This week, my wife and I have been binge viewing season one of Downton Abbey, Julian Fellowes’ amazing drama set in the early 1900s, which depicts the lives of the aristocratic Crawley family and the servants who work for them. As fans of the show will know, the characters are beautifully drawn, and the show powerfully captures a pivotal historical era, beginning with the sinking of the Titanic but making reference to World War I and other historical events along the way. Much of the show’s drama hinges on issues of social mobility–the family struggles to navigate British inheritance laws that prevent daughters from inheriting property, while many of the servants reflect on desires for different work opportunities–a focus that has proven to be intellectual catnip for both of us (and obviously many, many others). But what has enabled us to become so engaged with the show so quickly is our ability to binge watch season one on Netflix, and we’ll finish the entire first season in four days (and then move to Hulu for season two).
For consumers like us, this is a great deal. We probably won’t catch up with the episodes in time to follow season three “live,” but it’s a nice way of watching, especially given our inconsistent schedules that might make live viewing difficult. There’s nothing new there, of course. DVD box sets started serving this function years ago, and people have been talking about on-demand TV and movies for a while now. It’s also not a bad deal for Netflix and Hulu to make this licensed programming available. I’ve binge watched a few other shows via Netflix, in particular, and there are usually enough movie selections to keep me engaged. But as Andrew Wallenstein and Alyssa Rosenberg point out, in a couple of sharp analyses, Netflix’s strategy of promoting binge watching may not be as successful or effective when it comes to their original programming. Although Netflix CEO Reed Hastings has touted the ability of streaming services to escape from the boundaries of linear TV programming, both Rosenberg and Wallenstein imply that the plan to release all 13 episodes of House of Cards simultaneously may work against getting maximum value for the show.

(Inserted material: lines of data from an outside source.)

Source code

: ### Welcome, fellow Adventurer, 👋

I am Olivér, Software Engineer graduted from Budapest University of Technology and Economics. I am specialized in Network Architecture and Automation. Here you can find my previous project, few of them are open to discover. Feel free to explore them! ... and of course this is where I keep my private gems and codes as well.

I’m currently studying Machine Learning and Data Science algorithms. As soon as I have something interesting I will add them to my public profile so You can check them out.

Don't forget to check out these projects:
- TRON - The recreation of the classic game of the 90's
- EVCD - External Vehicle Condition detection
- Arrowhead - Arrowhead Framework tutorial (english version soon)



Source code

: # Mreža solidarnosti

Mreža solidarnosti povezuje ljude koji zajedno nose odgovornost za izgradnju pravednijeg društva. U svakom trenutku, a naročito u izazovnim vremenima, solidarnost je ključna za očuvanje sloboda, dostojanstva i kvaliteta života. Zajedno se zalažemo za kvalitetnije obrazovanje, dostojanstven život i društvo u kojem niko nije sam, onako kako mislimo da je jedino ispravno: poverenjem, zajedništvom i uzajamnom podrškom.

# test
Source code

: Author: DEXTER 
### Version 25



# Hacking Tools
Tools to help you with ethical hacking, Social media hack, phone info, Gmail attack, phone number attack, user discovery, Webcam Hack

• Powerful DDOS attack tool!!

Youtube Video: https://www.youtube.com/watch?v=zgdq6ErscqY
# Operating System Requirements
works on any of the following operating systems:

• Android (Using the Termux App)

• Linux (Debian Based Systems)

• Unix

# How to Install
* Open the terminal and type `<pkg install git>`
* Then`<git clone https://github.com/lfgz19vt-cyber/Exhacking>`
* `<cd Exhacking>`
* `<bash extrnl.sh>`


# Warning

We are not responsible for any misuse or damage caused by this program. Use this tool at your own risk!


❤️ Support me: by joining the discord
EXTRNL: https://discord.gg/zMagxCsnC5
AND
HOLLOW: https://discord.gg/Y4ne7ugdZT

Wallenstein, in particular, highlights the dangers of “too much, too quickly” when it comes to Netflix. He points out that the goal of producing original programming (like House of Cards and the revival of Arrested Development) is to entice new subscribers into joining the service. Wallenstein then speculates that by dropping all thirteen episodes at once, Netflix may actually be encouraging people to join the service for one month, binge watch the original shows, and then cancel their subscription until a new show comes along that they want to watch. Rinse. Lather. Repeat. I suspect that, to some extent, Wallenstein is right. In an era of one-click, on-demand culture, people can walk away from delivery services like Netflix or Hulu simply and easily. Starting or quuitting a subscription service takes just a few minutes, and if House of Cards is all that somebody wants to watch, then it’s pretty simple to do that.
Rosenberg, drawing from reporting by Deadline Hollywood Daily, adds that Netflix is financing these productions, in part through the use of debt that will (obviously) eventually have to be paid down. Along with Netflix’s plans to expand overseas, this has led Moody’s to classify Netflix as a “risky investment,” and leaves Rosenberg to speculate that Netflix may have to increase its subscription rates to subsidize these costs and to keep investors happy. To avoid these problems, Wallenstein offers a somewhat compelling solution: instead of releasing all episodes of its original programs simultaneously, Netflix should adopt something closer to a linear programming model, in which it would release 3-4 new episodes of a show per month. Thus, users could engage in limited binge viewing, but they would be compelled to maintain their subscriptions for several months to follow an entire season of an original show (my hunch is that such a strategy would be less relevant for licensed shows like Downton Abbey). Wallenstein also makes the point that extending the show’s run over several months would also extend its social media presence over several months and that people who learn about the show late (as my wife and I did with Downton) could learn about the show from Twitter and Facebook posts and could catch up quickly in order to be in-the-know when the next set of episodes drops.
I have some doubts about whether Wallenstein’s proposal makes sense. If binge viewing is the primary mode through which consumers encounter Netflix, then alienating these audiences through artificially producing temporary scarcity seems uncool. In addition, I wonder how many people have the energy to start and quit Netflix every time the distributor introduces a new or original show. I’d imagine that Netflix hopes that people will be drawn in initially by an original show unavailable elsewhere and that the practice of binge watching that will keep them coming back for more. Like Wallenstein, I also wonder about the “casual viewer” who may not binge watch a specific show. It’s practice that I mention in passing in my chapter on Redbox in On-Demand Culture, but I suspect that it needs even more attention.My hunch is that the scarcity techniques will have less impact on these more casual practices. People can pick up or return to a show whenever it is convenient. More than anything, this discussion shows that there are still a number of questions that we can still ask about the viewing norms and protocols that will develop in an era of digital delivery. Binge watching is obviously the most visible form of this practice–especially when Netflix automatically redirects you to the next episode of a TV series–but this practice may eventually be subject to other issues such as changing distribution practices and limited libraries and data caps.